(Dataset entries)
::::

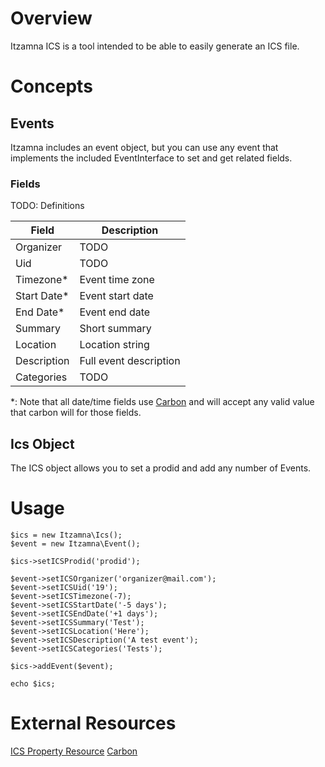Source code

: # Overview
Itzamna ICS is a tool intended to be able to easily generate an ICS file.

# Concepts
## Events
Itzamna includes an event object, but you can use any event that implements the included EventInterface to set and get related fields.

### Fields
TODO: Definitions

 Field       | Description
 ----------- | ----------------------
 Organizer   | TODO
 Uid         | TODO
 Timezone*   | Event time zone        
 Start Date* | Event start date       
 End Date*   | Event end date         
 Summary     | Short summary          
 Location    | Location string        
 Description | Full event description
 Categories  | TODO

\*: Note that all date/time fields use [Carbon](https://carbon.nesbot.com/docs/) and will accept any valid value that carbon will for those fields.

## Ics Object
The ICS object allows you to set a prodid and add any number of Events.

# Usage
```
$ics = new Itzamna\Ics();
$event = new Itzamna\Event();

$ics->setICSProdid('prodid');

$event->setICSOrganizer('organizer@mail.com');
$event->setICSUid('19');
$event->setICSTimezone(-7);
$event->setICSStartDate('-5 days');
$event->setICSEndDate('+1 days');
$event->setICSSummary('Test');
$event->setICSLocation('Here');
$event->setICSDescription('A test event');
$event->setICSCategories('Tests');

$ics->addEvent($event);

echo $ics;
```

# External Resources
[ICS Property Resource](https://tools.ietf.org/html/rfc5545)
[Carbon](https://carbon.nesbot.com/docs/)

::::

Among the lines of the data, identify those with the word "https". Copy each of them.

\*: Note that all date/time fields use [Carbon](https://carbon.nesbot.com/docs/) and will accept any valid value that carbon will for those fields.
[ICS Property Resource](https://tools.ietf.org/html/rfc5545)
[Carbon](https://carbon.nesbot.com/docs/)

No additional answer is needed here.